## The task
Select and copy out every line in the records containing "till".

** Data to process follows **

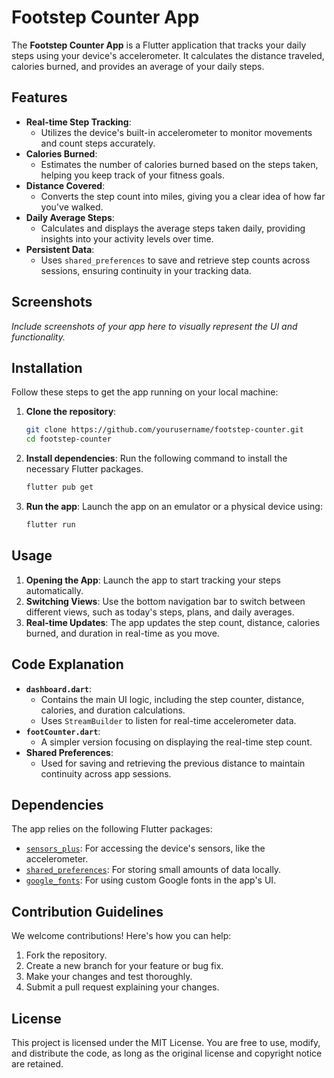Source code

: 
# Footstep Counter App

The **Footstep Counter App** is a Flutter application that tracks your daily steps using your device's accelerometer. It calculates the distance traveled, calories burned, and provides an average of your daily steps.

## Features

- **Real-time Step Tracking**: 
  - Utilizes the device's built-in accelerometer to monitor movements and count steps accurately.
- **Calories Burned**: 
  - Estimates the number of calories burned based on the steps taken, helping you keep track of your fitness goals.
- **Distance Covered**: 
  - Converts the step count into miles, giving you a clear idea of how far you've walked.
- **Daily Average Steps**: 
  - Calculates and displays the average steps taken daily, providing insights into your activity levels over time.
- **Persistent Data**: 
  - Uses `shared_preferences` to save and retrieve step counts across sessions, ensuring continuity in your tracking data.

## Screenshots

*Include screenshots of your app here to visually represent the UI and functionality.*

## Installation

Follow these steps to get the app running on your local machine:

1. **Clone the repository**:
   ```bash
   git clone https://github.com/yourusername/footstep-counter.git
   cd footstep-counter
   ```

2. **Install dependencies**:
   Run the following command to install the necessary Flutter packages.
   ```bash
   flutter pub get
   ```

3. **Run the app**:
   Launch the app on an emulator or a physical device using:
   ```bash
   flutter run
   ```

## Usage

1. **Opening the App**: Launch the app to start tracking your steps automatically.
2. **Switching Views**: Use the bottom navigation bar to switch between different views, such as today's steps, plans, and daily averages.
3. **Real-time Updates**: The app updates the step count, distance, calories burned, and duration in real-time as you move.

## Code Explanation

- **`dashboard.dart`**: 
  - Contains the main UI logic, including the step counter, distance, calories, and duration calculations.
  - Uses `StreamBuilder` to listen for real-time accelerometer data.
- **`footCounter.dart`**: 
  - A simpler version focusing on displaying the real-time step count.
- **Shared Preferences**: 
  - Used for saving and retrieving the previous distance to maintain continuity across app sessions.

## Dependencies

The app relies on the following Flutter packages:

- [`sensors_plus`](https://pub.dev/packages/sensors_plus): For accessing the device's sensors, like the accelerometer.
- [`shared_preferences`](https://pub.dev/packages/shared_preferences): For storing small amounts of data locally.
- [`google_fonts`](https://pub.dev/packages/google_fonts): For using custom Google fonts in the app's UI.

## Contribution Guidelines

We welcome contributions! Here's how you can help:

1. Fork the repository.
2. Create a new branch for your feature or bug fix.
3. Make your changes and test thoroughly.
4. Submit a pull request explaining your changes.

## License

This project is licensed under the MIT License. You are free to use, modify, and distribute the code, as long as the original license and copyright notice are retained.




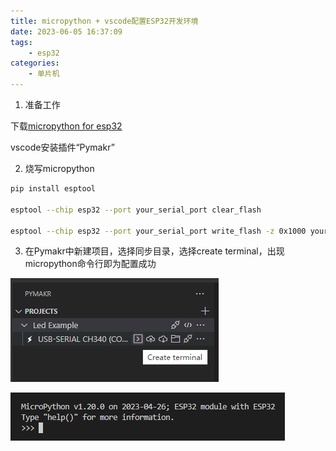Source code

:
 ```yaml
---
title: micropython + vscode配置ESP32开发环境
date: 2023-06-05 16:37:09
tags: 
    - esp32
categories: 
    - 单片机
---
```


1. 准备工作

下载[micropython for esp32](https://micropython.org/download/esp32/)

vscode安装插件“Pymakr”

2. 烧写micropython

```bash
pip install esptool

esptool --chip esp32 --port your_serial_port clear_flash

esptool --chip esp32 --port your_serial_port write_flash -z 0x1000 your_micropython.bin
```

3. 在Pymakr中新建项目，选择同步目录，选择create terminal，出现micropython命令行即为配置成功

![pymakr](./img/pymakr.png)

![pymakr](./img/pymakr_terminal.png)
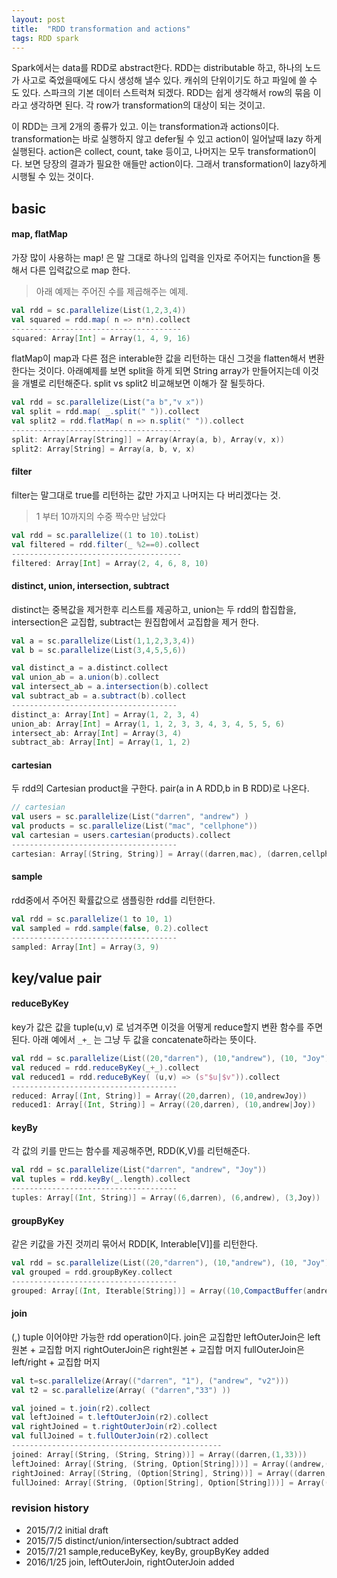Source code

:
 ```yaml
---
layout: post
title:  "RDD transformation and actions"
tags: RDD spark
---
```



Spark에서는 data를 RDD로 abstract한다. RDD는 distributable 하고, 하나의 노드가 사고로 죽었을때에도 다시 생성해 낼수 있다. 캐쉬의 단위이기도 하고 파일에 쓸 수 도 있다. 스파크의 기본 데이터 스트럭쳐 되겠다. RDD는 쉽게 생각해서 row의 묶음 이라고 생각하면 된다. 각 row가 transformation의 대상이 되는 것이고.

이 RDD는 크게 2개의 종류가 있고. 이는 transformation과 actions이다. transformation는 바로 실행하지 않고 defer될 수 있고 action이 일어날때 lazy 하게 실행된다. action은 collect, count, take 등이고, 나머지는 모두 transformation이다. 보면 당장의 결과가 필요한 애들만 action이다. 그래서 transformation이 lazy하게 시행될 수 있는 것이다.

## basic
#### map, flatMap
가장 많이 사용하는 map! 은 말 그대로 하나의 입력을 인자로 주어지는 function을 통해서 다른 입력값으로 map 한다.

> 아래 예제는 주어진 수를 제곱해주는 예제.

```scala
val rdd = sc.parallelize(List(1,2,3,4))
val squared = rdd.map( n => n*n).collect
--------------------------------------
squared: Array[Int] = Array(1, 4, 9, 16)
```
flatMap이 map과 다른 점은 interable한 값을 리턴하는 대신 그것을 flatten해서 변환한다는 것이다. 아래예제를 보면 split을 하게 되면 String array가 만들어지는데 이것을 개별로 리턴해준다. split vs split2 비교해보면 이해가 잘 될듯하다.

```scala
val rdd = sc.parallelize(List("a b","v x"))
val split = rdd.map( _.split(" ")).collect
val split2 = rdd.flatMap( n => n.split(" ")).collect
--------------------------------------
split: Array[Array[String]] = Array(Array(a, b), Array(v, x))
split2: Array[String] = Array(a, b, v, x)
```

#### filter
filter는 말그대로 true를 리턴하는 값만 가지고 나머지는 다 버리겠다는 것.

> 1 부터 10까지의 수중 짝수만 남았다

```scala
val rdd = sc.parallelize((1 to 10).toList)
val filtered = rdd.filter(_ %2==0).collect
--------------------------------------
filtered: Array[Int] = Array(2, 4, 6, 8, 10)
```

#### distinct, union, intersection, subtract

distinct는 중복값을 제거한후 리스트를 제공하고, union는 두 rdd의 합집합을, intersection은 교집합, subtract는 원집합에서 교집합을 제거 한다.

```scala
val a = sc.parallelize(List(1,1,2,3,3,4))
val b = sc.parallelize(List(3,4,5,5,6))

val distinct_a = a.distinct.collect
val union_ab = a.union(b).collect
val intersect_ab = a.intersection(b).collect
val subtract_ab = a.subtract(b).collect
-------------------------------------
distinct_a: Array[Int] = Array(1, 2, 3, 4)
union_ab: Array[Int] = Array(1, 1, 2, 3, 3, 4, 3, 4, 5, 5, 6)
intersect_ab: Array[Int] = Array(3, 4)
subtract_ab: Array[Int] = Array(1, 1, 2)
```

#### cartesian
두 rdd의 Cartesian product을 구한다. pair(a in A RDD,b in B RDD)로 나온다. 

```scala
// cartesian
val users = sc.parallelize(List("darren", "andrew") )
val products = sc.parallelize(List("mac", "cellphone"))
val cartesian = users.cartesian(products).collect
-------------------------------------
cartesian: Array[(String, String)] = Array((darren,mac), (darren,cellphone), (andrew,mac), (andrew,cellphone))
```

#### sample

rdd중에서 주어진 확률값으로 샘플링한 rdd를 리턴한다. 

```scala
val rdd = sc.parallelize(1 to 10, 1)
val sampled = rdd.sample(false, 0.2).collect
-------------------------------------
sampled: Array[Int] = Array(3, 9)
```

## key/value pair

#### reduceByKey
key가 값은 값을 tuple(u,v) 로 넘겨주면 이것을 어떻게 reduce할지 변환 함수를 주면 된다. 아래 예에서 `_+_` 는 그냥 두 값을 concatenate하라는 뜻이다. 

```scala
val rdd = sc.parallelize(List((20,"darren"), (10,"andrew"), (10, "Joy")))
val reduced = rdd.reduceByKey(_+_).collect
val reduced1 = rdd.reduceByKey( (u,v) => (s"$u|$v")).collect
-------------------------------------
reduced: Array[(Int, String)] = Array((20,darren), (10,andrewJoy))
reduced1: Array[(Int, String)] = Array((20,darren), (10,andrew|Joy))
```

#### keyBy

각 값의 키를 만드는 함수를 제공해주면, RDD(K,V)를 리턴해준다.

```scala
val rdd = sc.parallelize(List("darren", "andrew", "Joy"))
val tuples = rdd.keyBy(_.length).collect
-------------------------------------
tuples: Array[(Int, String)] = Array((6,darren), (6,andrew), (3,Joy))
```

#### groupByKey

같은 키값을 가진 것끼리 묶어서 RDD[K, Interable[V]]를 리턴한다. 

```scala
val rdd = sc.parallelize(List((20,"darren"), (10,"andrew"), (10, "Joy")))
val grouped = rdd.groupByKey.collect
-------------------------------------
grouped: Array[(Int, Iterable[String])] = Array((10,CompactBuffer(andrew, Joy)), (20,CompactBuffer(darren)))
```

#### join
(,) tuple 이어야만 가능한 rdd operation이다.
join은 교집합만
leftOuterJoin은 left 원본 + 교집합 머지
rightOuterJoin은 right원본 + 교집합 머지
fullOuterJoin은 left/right + 교집합 머지

```scala
val t=sc.parallelize(Array(("darren", "1"), ("andrew", "v2")))
val t2 = sc.parallelize(Array( ("darren","33") ))

val joined = t.join(r2).collect
val leftJoined = t.leftOuterJoin(r2).collect
val rightJoined = t.rightOuterJoin(r2).collect
val fullJoined = t.fullOuterJoin(r2).collect
-----------------------------------------------
joined: Array[(String, (String, String))] = Array((darren,(1,33)))
leftJoined: Array[(String, (String, Option[String]))] = Array((andrew,(v2,None)), (darren,(1,Some(33))))
rightJoined: Array[(String, (Option[String], String))] = Array((darren,(Some(1),33)))
fullJoined: Array[(String, (Option[String], Option[String]))] = Array((andrew,(Some(v2),None)), (darren,(Some(1),Some(33))))
```


### revision history
* 2015/7/2 initial draft
* 2015/7/5 distinct/union/intersection/subtract added
* 2015/7/21 sample,reduceByKey, keyBy, groupByKey added
* 2016/1/25 join, leftOuterJoin, rightOuterJoin added
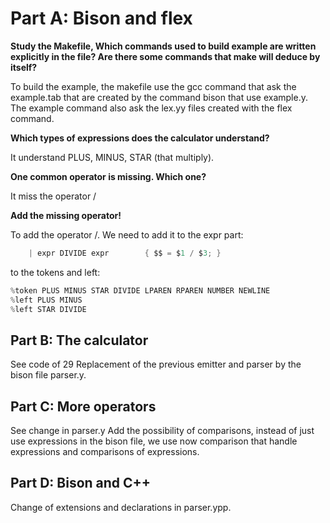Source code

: # Part A: Bison and flex

**Study the Makefile, Which commands used to build example are written explicitly in the file? Are there some commands that make will deduce by itself?**

To build the example, the makefile use the gcc command that ask the example.tab that are created by the command bison that use example.y. The example command also ask the lex.yy files created with the flex command.

**Which types of expressions does the calculator understand?**

It understand PLUS, MINUS, STAR (that multiply).

**One common operator is missing. Which one?**

It miss the operator /

**Add the missing operator!**

To add the operator /.
We need to add it to the expr part:
```C
    | expr DIVIDE expr        { $$ = $1 / $3; }
```
to the tokens and left:
```C
%token PLUS MINUS STAR DIVIDE LPAREN RPAREN NUMBER NEWLINE
%left PLUS MINUS
%left STAR DIVIDE
```


## Part B: The calculator

See code of 29
Replacement of the previous emitter and parser by the bison file parser.y.

## Part C: More operators

See change in parser.y
Add the possibility of comparisons, instead of just use expressions in the bison file, we use now comparison that handle expressions and comparisons of expressions.

## Part D: Bison and C++

Change of extensions and declarations in parser.ypp.
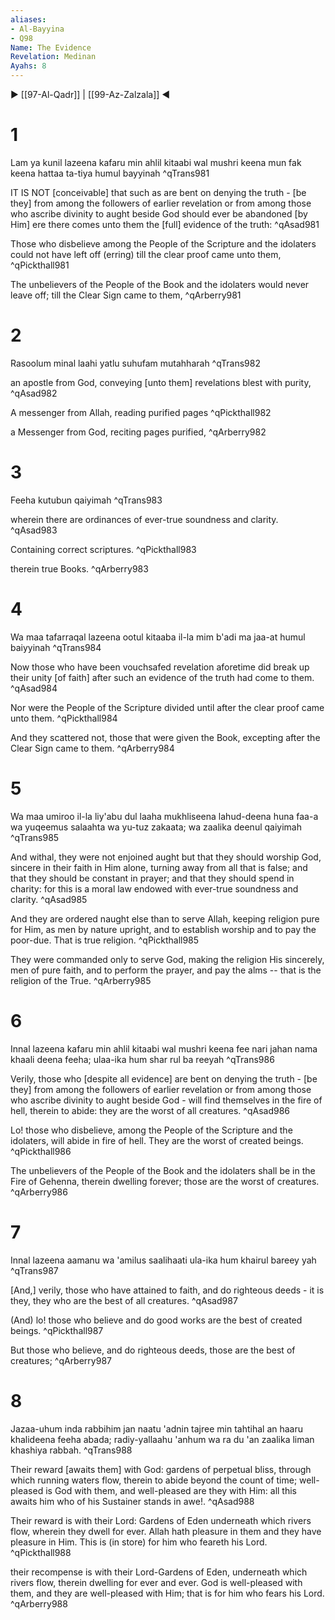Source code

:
 ```yaml
---
aliases:
- Al-Bayyina
- Q98
Name: The Evidence
Revelation: Medinan
Ayahs: 8
---
```


▶ [[97-Al-Qadr]] | [[99-Az-Zalzala]] ◀

# 1

Lam ya kunil lazeena kafaru min ahlil kitaabi wal mushri keena mun fak keena hattaa ta-tiya humul bayyinah ^qTrans981


IT IS NOT [conceivable] that such as are bent on denying the truth - [be they] from among the followers of earlier revelation or from among those who ascribe divinity to aught beside God should ever be abandoned [by Him] ere there comes unto them the [full] evidence of the truth: ^qAsad981


Those who disbelieve among the People of the Scripture and the idolaters could not have left off (erring) till the clear proof came unto them, ^qPickthall981


The unbelievers of the People of the Book and the idolaters would never leave off; till the Clear Sign came to them, ^qArberry981

# 2

Rasoolum minal laahi yatlu suhufam mutahharah ^qTrans982


an apostle from God, conveying [unto them] revelations blest with purity, ^qAsad982


A messenger from Allah, reading purified pages ^qPickthall982


a Messenger from God, reciting pages purified, ^qArberry982

# 3

Feeha kutubun qaiyimah ^qTrans983


wherein there are ordinances of ever-true soundness and clarity. ^qAsad983


Containing correct scriptures. ^qPickthall983


therein true Books. ^qArberry983

# 4

Wa maa tafarraqal lazeena ootul kitaaba il-la mim b'adi ma jaa-at humul baiyyinah ^qTrans984


Now those who have been vouchsafed revelation aforetime did break up their unity [of faith] after such an evidence of the truth had come to them. ^qAsad984


Nor were the People of the Scripture divided until after the clear proof came unto them. ^qPickthall984


And they scattered not, those that were given the Book, excepting after the Clear Sign came to them. ^qArberry984

# 5

Wa maa umiroo il-la liy'abu dul laaha mukhliseena lahud-deena huna faa-a wa yuqeemus salaahta wa yu-tuz zakaata; wa zaalika deenul qaiyimah ^qTrans985


And withal, they were not enjoined aught but that they should worship God, sincere in their faith in Him alone, turning away from all that is false; and that they should be constant in prayer; and that they should spend in charity: for this is a moral law endowed with ever-true soundness and clarity. ^qAsad985


And they are ordered naught else than to serve Allah, keeping religion pure for Him, as men by nature upright, and to establish worship and to pay the poor-due. That is true religion. ^qPickthall985


They were commanded only to serve God, making the religion His sincerely, men of pure faith, and to perform the prayer, and pay the alms -- that is the religion of the True. ^qArberry985

# 6

Innal lazeena kafaru min ahlil kitaabi wal mushri keena fee nari jahan nama khaali deena feeha; ulaa-ika hum shar rul ba reeyah ^qTrans986


Verily, those who [despite all evidence] are bent on denying the truth - [be they] from among the followers of earlier revelation or from among those who ascribe divinity to aught beside God - will find themselves in the fire of hell, therein to abide: they are the worst of all creatures. ^qAsad986


Lo! those who disbelieve, among the People of the Scripture and the idolaters, will abide in fire of hell. They are the worst of created beings. ^qPickthall986


The unbelievers of the People of the Book and the idolaters shall be in the Fire of Gehenna, therein dwelling forever; those are the worst of creatures. ^qArberry986

# 7

Innal lazeena aamanu wa 'amilus saalihaati ula-ika hum khairul bareey yah ^qTrans987


[And,] verily, those who have attained to faith, and do righteous deeds - it is they, they who are the best of all creatures. ^qAsad987


(And) lo! those who believe and do good works are the best of created beings. ^qPickthall987


But those who believe, and do righteous deeds, those are the best of creatures; ^qArberry987

# 8

Jazaa-uhum inda rabbihim jan naatu 'adnin tajree min tahtihal an haaru khalideena feeha abada; radiy-yallaahu 'anhum wa ra du 'an zaalika liman khashiya rabbah. ^qTrans988


Their reward [awaits them] with God: gardens of perpetual bliss, through which running waters flow, therein to abide beyond the count of time; well-pleased is God with them, and well-pleased are they with Him: all this awaits him who of his Sustainer stands in awe!. ^qAsad988


Their reward is with their Lord: Gardens of Eden underneath which rivers flow, wherein they dwell for ever. Allah hath pleasure in them and they have pleasure in Him. This is (in store) for him who feareth his Lord. ^qPickthall988


their recompense is with their Lord-Gardens of Eden, underneath which rivers flow, therein dwelling for ever and ever. God is well-pleased with them, and they are well-pleased with Him; that is for him who fears his Lord. ^qArberry988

** End of Data to process **

## Answer to this task
Those who disbelieve among the People of the Scripture and the idolaters could not have left off (erring) till the clear proof came unto them, ^qPickthall981
The unbelievers of the People of the Book and the idolaters would never leave off; till the Clear Sign came to them, ^qArberry981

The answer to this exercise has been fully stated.